• **Exercise instructions**: Your job is to copy the lines from the material that include "commands".

(Entries supplied)

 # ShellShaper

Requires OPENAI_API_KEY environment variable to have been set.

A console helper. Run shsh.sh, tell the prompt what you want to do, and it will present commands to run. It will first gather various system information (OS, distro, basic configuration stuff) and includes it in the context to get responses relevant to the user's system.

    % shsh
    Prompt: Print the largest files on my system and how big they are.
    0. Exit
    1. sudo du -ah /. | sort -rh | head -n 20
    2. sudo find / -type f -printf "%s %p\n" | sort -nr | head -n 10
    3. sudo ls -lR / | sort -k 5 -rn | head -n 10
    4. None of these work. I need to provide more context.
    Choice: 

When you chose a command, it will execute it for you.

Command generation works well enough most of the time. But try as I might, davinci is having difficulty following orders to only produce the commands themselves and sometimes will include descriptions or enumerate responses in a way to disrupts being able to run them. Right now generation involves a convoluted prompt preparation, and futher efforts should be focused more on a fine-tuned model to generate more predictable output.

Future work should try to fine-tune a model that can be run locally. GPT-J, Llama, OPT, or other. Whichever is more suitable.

(End Entries supplied)
(Entries supplied)

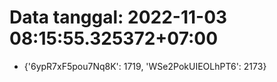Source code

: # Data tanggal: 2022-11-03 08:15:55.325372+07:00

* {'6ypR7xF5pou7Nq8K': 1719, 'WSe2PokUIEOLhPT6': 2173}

(End Entries supplied)

• **Task response**:
A console helper. Run shsh.sh, tell the prompt what you want to do, and it will present commands to run. It will first gather various system information (OS, distro, basic configuration stuff) and includes it in the context to get responses relevant to the user's system.
Command generation works well enough most of the time. But try as I might, davinci is having difficulty following orders to only produce the commands themselves and sometimes will include descriptions or enumerate responses in a way to disrupts being able to run them. Right now generation involves a convoluted prompt preparation, and futher efforts should be focused more on a fine-tuned model to generate more predictable output.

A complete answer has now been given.